The six newly installed steel terrapin cabins were erected in the village of Jubbet Al Dhib so that local children did not have to walk an hour to get to school.
They were destroyed and equipment such as chairs and tables confiscated by the Israeli authorities on Tuesday - the day before the new school year started - on the grounds that the buildings did not have proper planning permission.
The area was sealed off, declared a military zone, and security forces used stun grenades to keep residents away, Israeli human rights group B’Tselem said in a statement.
Israeli media said that locals had thrown stones at soldiers during the demolition.
The village’s 80 children have had to attend classes in cramped tarpaulin tents or under the hot sun on the first day of school instead.
In a statement on Thursday, Belgium’s deputy prime minister Didier Reynders and minister of development cooperation Alexander De Croo jointly condemned the demolition of the partly-Belgian funded structures.
“These new demolitions and seizures of essential infrastructure are unacceptable: Belgium’s projects aim to meet humanitarian needs and are carried out in strict respect of international humanitarian law,” they wrote.
“By undermining such humanitarian projects, Israel contravenes its international obligations as an occupying power.”

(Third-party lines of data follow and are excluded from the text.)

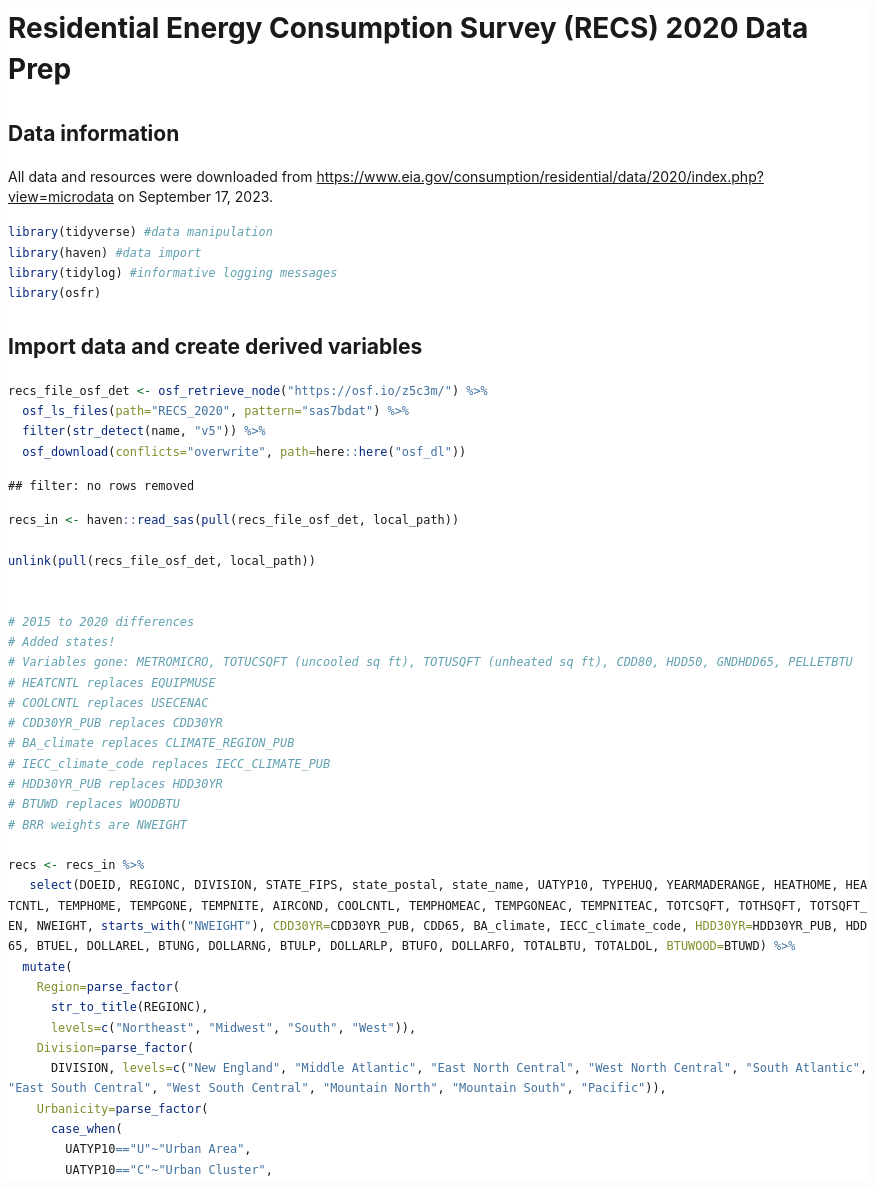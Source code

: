 Residential Energy Consumption Survey (RECS) 2020 Data Prep
================

## Data information

All data and resources were downloaded from
<https://www.eia.gov/consumption/residential/data/2020/index.php?view=microdata>
on September 17, 2023.

``` r
library(tidyverse) #data manipulation
library(haven) #data import
library(tidylog) #informative logging messages
library(osfr)
```

## Import data and create derived variables

``` r
recs_file_osf_det <- osf_retrieve_node("https://osf.io/z5c3m/") %>%
  osf_ls_files(path="RECS_2020", pattern="sas7bdat") %>%
  filter(str_detect(name, "v5")) %>%
  osf_download(conflicts="overwrite", path=here::here("osf_dl"))
```

    ## filter: no rows removed

``` r
recs_in <- haven::read_sas(pull(recs_file_osf_det, local_path))

unlink(pull(recs_file_osf_det, local_path))


# 2015 to 2020 differences
# Added states!
# Variables gone: METROMICRO, TOTUCSQFT (uncooled sq ft), TOTUSQFT (unheated sq ft), CDD80, HDD50, GNDHDD65, PELLETBTU
# HEATCNTL replaces EQUIPMUSE
# COOLCNTL replaces USECENAC
# CDD30YR_PUB replaces CDD30YR
# BA_climate replaces CLIMATE_REGION_PUB 
# IECC_climate_code replaces IECC_CLIMATE_PUB
# HDD30YR_PUB replaces HDD30YR
# BTUWD replaces WOODBTU
# BRR weights are NWEIGHT

recs <- recs_in %>%
   select(DOEID, REGIONC, DIVISION, STATE_FIPS, state_postal, state_name, UATYP10, TYPEHUQ, YEARMADERANGE, HEATHOME, HEATCNTL, TEMPHOME, TEMPGONE, TEMPNITE, AIRCOND, COOLCNTL, TEMPHOMEAC, TEMPGONEAC, TEMPNITEAC, TOTCSQFT, TOTHSQFT, TOTSQFT_EN, NWEIGHT, starts_with("NWEIGHT"), CDD30YR=CDD30YR_PUB, CDD65, BA_climate, IECC_climate_code, HDD30YR=HDD30YR_PUB, HDD65, BTUEL, DOLLAREL, BTUNG, DOLLARNG, BTULP, DOLLARLP, BTUFO, DOLLARFO, TOTALBTU, TOTALDOL, BTUWOOD=BTUWD) %>%
  mutate(
    Region=parse_factor(
      str_to_title(REGIONC),
      levels=c("Northeast", "Midwest", "South", "West")),
    Division=parse_factor(
      DIVISION, levels=c("New England", "Middle Atlantic", "East North Central", "West North Central", "South Atlantic", "East South Central", "West South Central", "Mountain North", "Mountain South", "Pacific")),
    Urbanicity=parse_factor(
      case_when(
        UATYP10=="U"~"Urban Area",
        UATYP10=="C"~"Urban Cluster",
```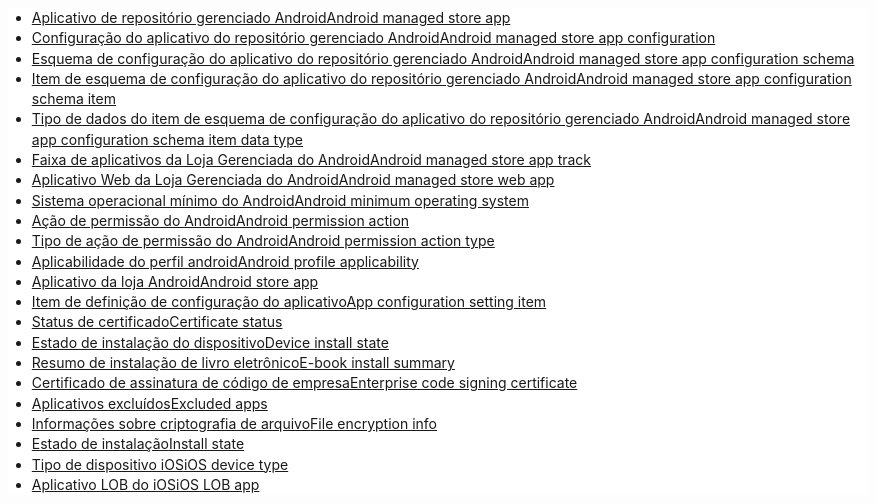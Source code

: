 - [<span data-ttu-id="36313-132">Aplicativo de repositório gerenciado Android</span><span class="sxs-lookup"><span data-stu-id="36313-132">Android managed store app</span></span>](intune-apps-androidmanagedstoreapp.md)
- [<span data-ttu-id="36313-133">Configuração do aplicativo do repositório gerenciado Android</span><span class="sxs-lookup"><span data-stu-id="36313-133">Android managed store app configuration</span></span>](intune-apps-androidmanagedstoreappconfiguration.md)
- [<span data-ttu-id="36313-134">Esquema de configuração do aplicativo do repositório gerenciado Android</span><span class="sxs-lookup"><span data-stu-id="36313-134">Android managed store app configuration schema</span></span>](intune-androidforwork-androidmanagedstoreappconfigurationschema.md)
- [<span data-ttu-id="36313-135">Item de esquema de configuração do aplicativo do repositório gerenciado Android</span><span class="sxs-lookup"><span data-stu-id="36313-135">Android managed store app configuration schema item</span></span>](intune-androidforwork-androidmanagedstoreappconfigurationschemaitem.md)
- [<span data-ttu-id="36313-136">Tipo de dados do item de esquema de configuração do aplicativo do repositório gerenciado Android</span><span class="sxs-lookup"><span data-stu-id="36313-136">Android managed store app configuration schema item data type</span></span>](intune-androidforwork-androidmanagedstoreappconfigurationschemaitemdatatype.md)
- [<span data-ttu-id="36313-137">Faixa de aplicativos da Loja Gerenciada do Android</span><span class="sxs-lookup"><span data-stu-id="36313-137">Android managed store app track</span></span>](intune-apps-androidmanagedstoreapptrack.md)
- [<span data-ttu-id="36313-138">Aplicativo Web da Loja Gerenciada do Android</span><span class="sxs-lookup"><span data-stu-id="36313-138">Android managed store web app</span></span>](intune-apps-androidmanagedstorewebapp.md)
- [<span data-ttu-id="36313-139">Sistema operacional mínimo do Android</span><span class="sxs-lookup"><span data-stu-id="36313-139">Android minimum operating system</span></span>](intune-apps-androidminimumoperatingsystem.md)
- [<span data-ttu-id="36313-140">Ação de permissão do Android</span><span class="sxs-lookup"><span data-stu-id="36313-140">Android permission action</span></span>](intune-apps-androidpermissionaction.md)
- [<span data-ttu-id="36313-141">Tipo de ação de permissão do Android</span><span class="sxs-lookup"><span data-stu-id="36313-141">Android permission action type</span></span>](intune-apps-androidpermissionactiontype.md)
- [<span data-ttu-id="36313-142">Aplicabilidade do perfil android</span><span class="sxs-lookup"><span data-stu-id="36313-142">Android profile applicability</span></span>](intune-apps-androidprofileapplicability.md)
- [<span data-ttu-id="36313-143">Aplicativo da loja Android</span><span class="sxs-lookup"><span data-stu-id="36313-143">Android store app</span></span>](intune-apps-androidstoreapp.md)
- [<span data-ttu-id="36313-144">Item de definição de configuração do aplicativo</span><span class="sxs-lookup"><span data-stu-id="36313-144">App configuration setting item</span></span>](intune-apps-appconfigurationsettingitem.md)
- [<span data-ttu-id="36313-145">Status de certificado</span><span class="sxs-lookup"><span data-stu-id="36313-145">Certificate status</span></span>](intune-apps-certificatestatus.md)
- [<span data-ttu-id="36313-146">Estado de instalação do dispositivo</span><span class="sxs-lookup"><span data-stu-id="36313-146">Device install state</span></span>](intune-books-deviceinstallstate.md)
- [<span data-ttu-id="36313-147">Resumo de instalação de livro eletrônico</span><span class="sxs-lookup"><span data-stu-id="36313-147">E-book install summary</span></span>](intune-books-ebookinstallsummary.md)
- [<span data-ttu-id="36313-148">Certificado de assinatura de código de empresa</span><span class="sxs-lookup"><span data-stu-id="36313-148">Enterprise code signing certificate</span></span>](intune-apps-enterprisecodesigningcertificate.md)
- [<span data-ttu-id="36313-149">Aplicativos excluídos</span><span class="sxs-lookup"><span data-stu-id="36313-149">Excluded apps</span></span>](intune-apps-excludedapps.md)
- [<span data-ttu-id="36313-150">Informações sobre criptografia de arquivo</span><span class="sxs-lookup"><span data-stu-id="36313-150">File encryption info</span></span>](intune-apps-fileencryptioninfo.md)
- [<span data-ttu-id="36313-151">Estado de instalação</span><span class="sxs-lookup"><span data-stu-id="36313-151">Install state</span></span>](intune-books-installstate.md)
- [<span data-ttu-id="36313-152">Tipo de dispositivo iOS</span><span class="sxs-lookup"><span data-stu-id="36313-152">iOS device type</span></span>](intune-apps-iosdevicetype.md)
- [<span data-ttu-id="36313-153">Aplicativo LOB do iOS</span><span class="sxs-lookup"><span data-stu-id="36313-153">iOS LOB app</span></span>](intune-apps-ioslobapp.md)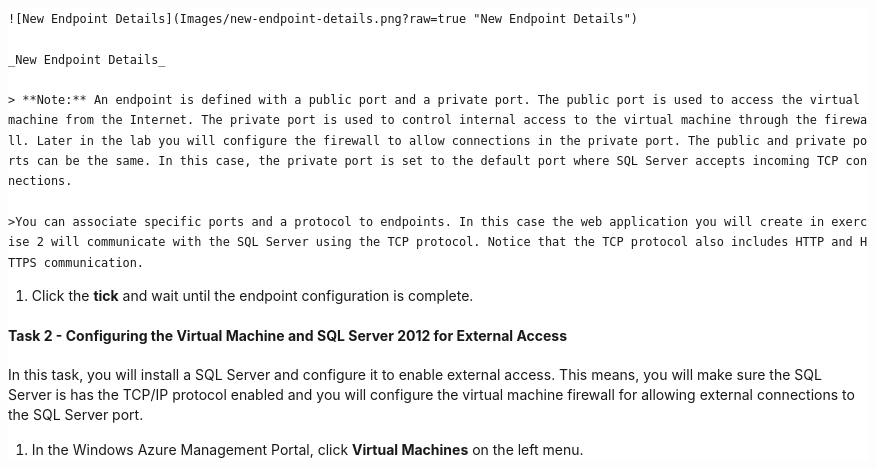 	![New Endpoint Details](Images/new-endpoint-details.png?raw=true "New Endpoint Details")

	_New Endpoint Details_

	> **Note:** An endpoint is defined with a public port and a private port. The public port is used to access the virtual machine from the Internet. The private port is used to control internal access to the virtual machine through the firewall. Later in the lab you will configure the firewall to allow connections in the private port. The public and private ports can be the same. In this case, the private port is set to the default port where SQL Server accepts incoming TCP connections.

	>You can associate specific ports and a protocol to endpoints. In this case the web application you will create in exercise 2 will communicate with the SQL Server using the TCP protocol. Notice that the TCP protocol also includes HTTP and HTTPS communication.

1. Click the **tick** and wait until the endpoint configuration is complete.

<a name="Ex1Task2"></a>
#### Task 2 - Configuring the Virtual Machine and SQL Server 2012 for External Access ####

In this task, you will install a SQL Server and configure it to enable external access. This means, you will make sure the SQL Server is has the TCP/IP protocol enabled and you will configure the virtual machine firewall for allowing external connections to the SQL Server port.

1. In the Windows Azure Management Portal, click **Virtual Machines** on the left menu.
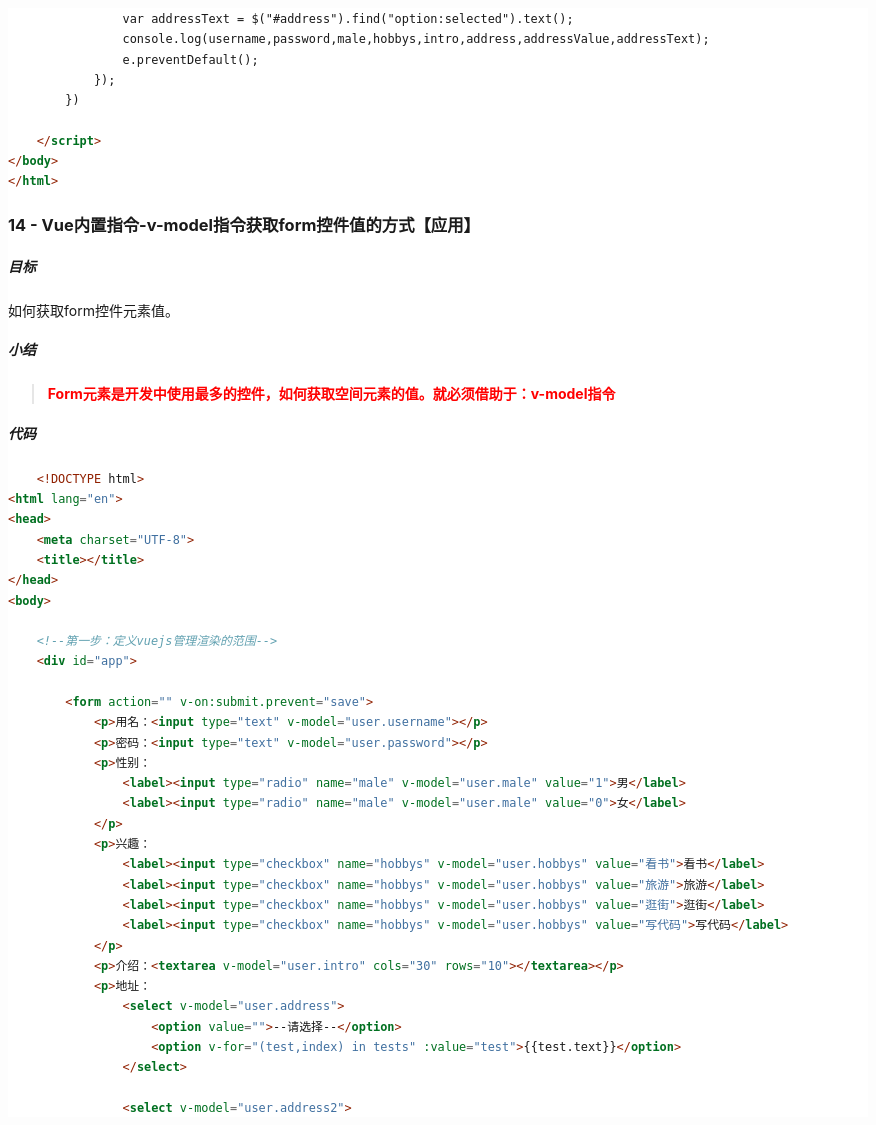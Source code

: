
 ```html
                var addressText = $("#address").find("option:selected").text();
                console.log(username,password,male,hobbys,intro,address,addressValue,addressText);
                e.preventDefault();
            });
        })

    </script>
</body>
</html>
```









### 14 - Vue内置指令-v-model指令获取form控件值的方式【应用】

##### 目标

如何获取form控件元素值。

##### 小结

>  <strong style="color:red">Form元素是开发中使用最多的控件，如何获取空间元素的值。就必须借助于：v-model指令</strong>	

##### 代码

```html
	<!DOCTYPE html>
<html lang="en">
<head>
    <meta charset="UTF-8">
    <title></title>
</head>
<body>

    <!--第一步：定义vuejs管理渲染的范围-->
    <div id="app">

        <form action="" v-on:submit.prevent="save">
            <p>用名：<input type="text" v-model="user.username"></p>
            <p>密码：<input type="text" v-model="user.password"></p>
            <p>性别：
                <label><input type="radio" name="male" v-model="user.male" value="1">男</label>
                <label><input type="radio" name="male" v-model="user.male" value="0">女</label>
            </p>
            <p>兴趣：
                <label><input type="checkbox" name="hobbys" v-model="user.hobbys" value="看书">看书</label>
                <label><input type="checkbox" name="hobbys" v-model="user.hobbys" value="旅游">旅游</label>
                <label><input type="checkbox" name="hobbys" v-model="user.hobbys" value="逛街">逛街</label>
                <label><input type="checkbox" name="hobbys" v-model="user.hobbys" value="写代码">写代码</label>
            </p>
            <p>介绍：<textarea v-model="user.intro" cols="30" rows="10"></textarea></p>
            <p>地址：
                <select v-model="user.address">
                    <option value="">--请选择--</option>
                    <option v-for="(test,index) in tests" :value="test">{{test.text}}</option>
                </select>

                <select v-model="user.address2">
```
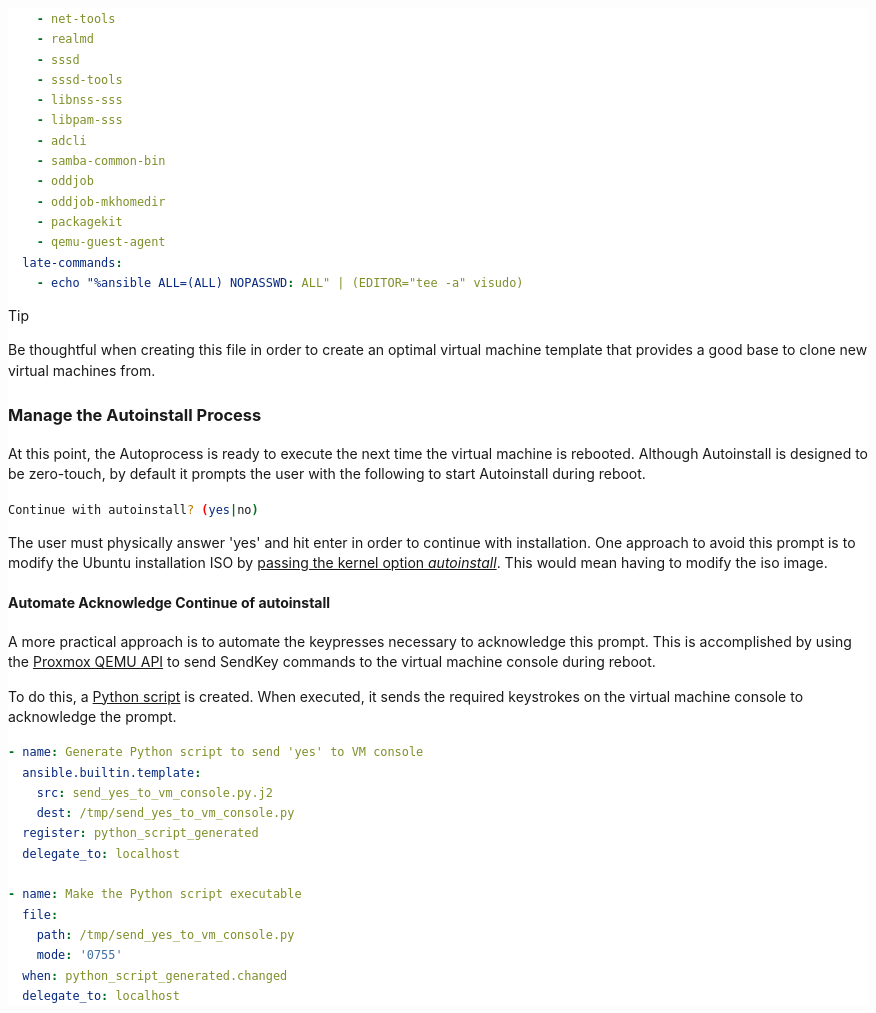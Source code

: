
 ```yaml
    - net-tools
    - realmd
    - sssd
    - sssd-tools
    - libnss-sss
    - libpam-sss
    - adcli
    - samba-common-bin
    - oddjob
    - oddjob-mkhomedir
    - packagekit
    - qemu-guest-agent
  late-commands:
    - echo "%ansible ALL=(ALL) NOPASSWD: ALL" | (EDITOR="tee -a" visudo)
```

>[!TIP]
> Be thoughtful when creating this file in order to create an optimal virtual machine template that provides a good base to clone new virtual machines from.

### Manage the Autoinstall Process

At this point, the Autoprocess is ready to execute the next time the virtual machine is rebooted. Although Autoinstall is designed to be zero-touch, by default it prompts the user with the following to start Autoinstall during reboot.

```bash
Continue with autoinstall? (yes|no)
```

The user must physically answer 'yes' and hit enter in order to continue with installation. One approach to avoid this prompt is to modify the Ubuntu installation ISO by [passing the kernel option *autoinstall*](https://canonical-subiquity.readthedocs-hosted.com/en/latest/explanation/zero-touch-autoinstall.html). This would mean having to modify the iso image.

#### Automate Acknowledge Continue of autoinstall

A more practical approach is to automate the keypresses necessary to acknowledge this prompt. This is accomplished by using the [Proxmox QEMU API](https://pve.proxmox.com/pve-docs/api-viewer/index.html#/nodes/{node}/qemu/{vmid}/monitor) to send SendKey commands to the virtual machine console during reboot.

To do this, a [Python script](templates/send_yes_to_vm_console.py.j2) is created. When executed, it sends the required keystrokes on the virtual machine console to acknowledge the prompt.

```yaml
- name: Generate Python script to send 'yes' to VM console
  ansible.builtin.template:
    src: send_yes_to_vm_console.py.j2
    dest: /tmp/send_yes_to_vm_console.py
  register: python_script_generated
  delegate_to: localhost

- name: Make the Python script executable
  file:
    path: /tmp/send_yes_to_vm_console.py
    mode: '0755'
  when: python_script_generated.changed
  delegate_to: localhost
```
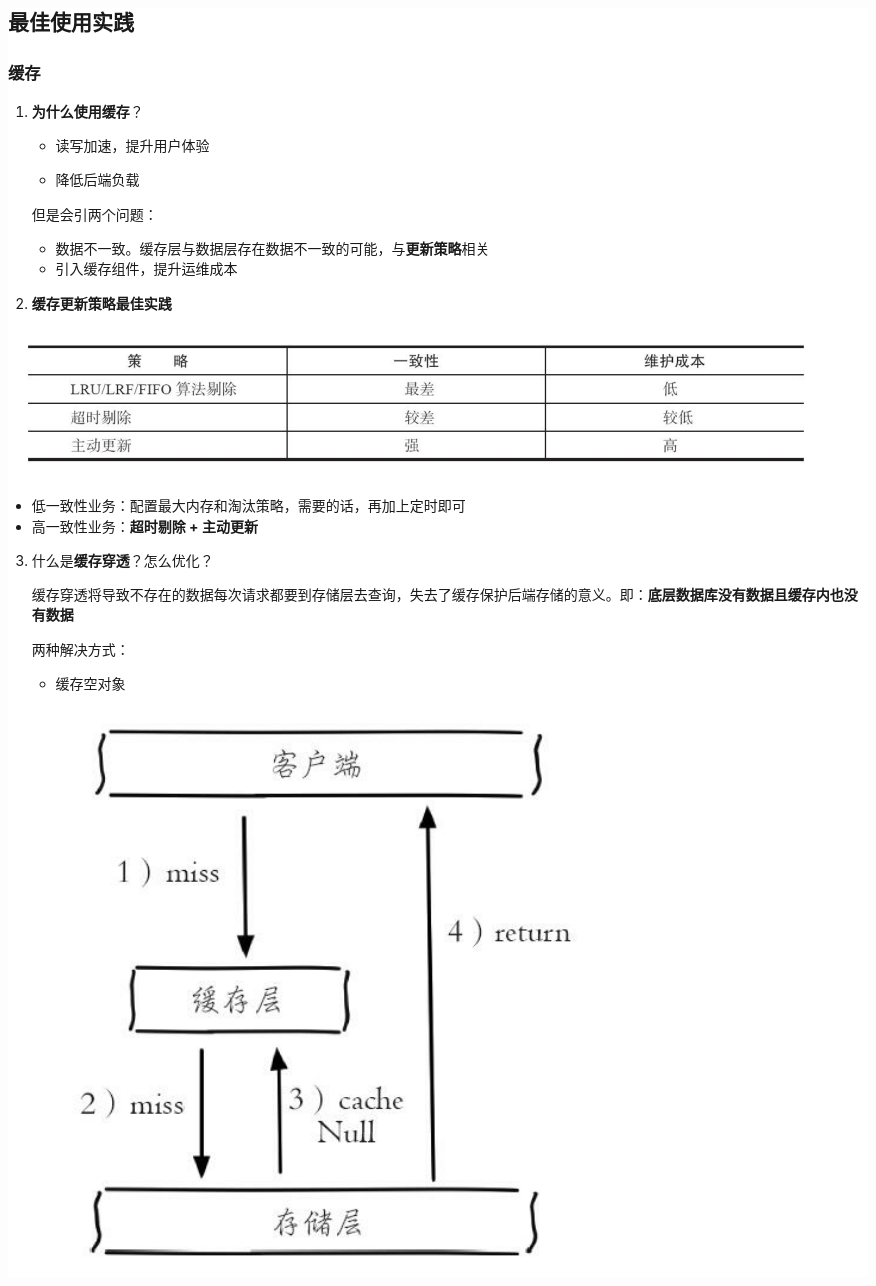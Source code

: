 ## 最佳使用实践

### 缓存

1. **为什么使用缓存**？

   - 读写加速，提升用户体验

   - 降低后端负载
   
    但是会引两个问题：
   
   - 数据不一致。缓存层与数据层存在数据不一致的可能，与**更新策略**相关
   - 引入缓存组件，提升运维成本

2. **缓存更新策略最佳实践**

![image-20211017180040197](assets/image-20211017180040197.png)

- 低一致性业务：配置最大内存和淘汰策略，需要的话，再加上定时即可
- 高一致性业务：**超时剔除 + 主动更新**

3. 什么是**缓存穿透**？怎么优化？

   缓存穿透将导致不存在的数据每次请求都要到存储层去查询，失去了缓存保护后端存储的意义。即：**底层数据库没有数据且缓存内也没有数据**

   两种解决方式：

   - 缓存空对象

   ![image-20211017180452627](assets/image-20211017180452627.png)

The Belgian officials noted that the Jubbet Al Dhib demolition comes on top of the destruction of school facilities in three other West Bank villages in the last two weeks, all donated by international bodies and NGOs, and all destroyed on the same planning permission grounds.
Critics of Israeli policy in the occupied West Bank have long pointed out that building permits are nearly impossible for Palestinians to obtain.
The latest spate of school demolitions and confiscations in the West Bank forms part of a wider attack on education in Palestine, the Norwegian Refugee Council (NRC) says; a total of 55 schools are currently threatened with demolition and “stop-work” orders.
“Just when they were due to return to the classroom, Palestinian children are discovering that their schools are being destroyed,” said NRC’S Palestine direcotr Hanibal Abiy Worku.
“What threat do these schools pose to the Israeli authorities? What are they planning to achieve by denying thousands of children their fundamental right to education?”
The Coordinator of Government Activities in the Territories, the body which implements Israeli policy in Palestinian areas, did not immediately respond to The Independent’s request for comment.
Last month, the Netherlands also lodged a complaint with the Israeli government after dozens of Dutch solar panels donated to the same village were confiscated.
More than 300 structures in the occupied West Bank demolished by the Israeli authorities in 2016 were at least in part funded by the EU or international NGOs, an Israeli military official said earlier this year.
Last year also saw the highest number of Israeli demolitions of Palestinian structures since rights groups began record-keeping.
“Belgium is not the only international donor affected by this kind of destruction. It will continue to work together with its partners, as in the past, to ask the Israeli authorities to end these demolitions,” the Belgian officials said.